Document images with source code
-*-

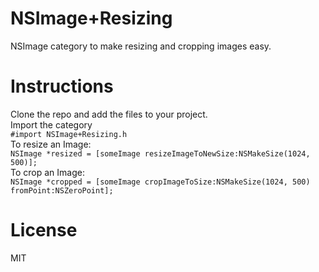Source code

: # NSImage+Resizing

NSImage category to make resizing and cropping images easy.

# Instructions
Clone the repo and add the files to your project.  
Import the category  
`#import NSImage+Resizing.h`  
To resize an Image:  
`NSImage *resized = [someImage resizeImageToNewSize:NSMakeSize(1024, 500)];`  
To crop an Image:  
`NSImage *cropped = [someImage cropImageToSize:NSMakeSize(1024, 500) fromPoint:NSZeroPoint];`

# License
MIT
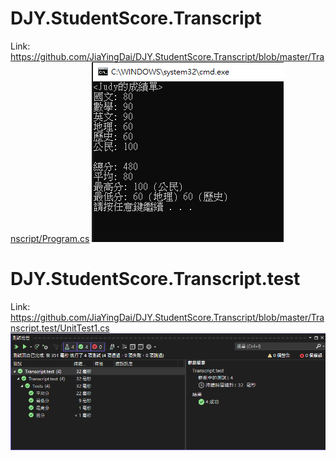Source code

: # DJY.StudentScore.Transcript
Link: https://github.com/JiaYingDai/DJY.StudentScore.Transcript/blob/master/Transcript/Program.cs
![image](https://github.com/JiaYingDai/DJY.StudentScore.Transcript/blob/master/Transcript_screeshot.PNG)

# DJY.StudentScore.Transcript.test
Link: https://github.com/JiaYingDai/DJY.StudentScore.Transcript/blob/master/Transcript.test/UnitTest1.cs
![image](https://github.com/JiaYingDai/DJY.StudentScore.Transcript/blob/master/Transcript.test_screeshot.PNG)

-*-

Determine the number of lines in the entries that contain the word "github". Give that number and nothing more.

4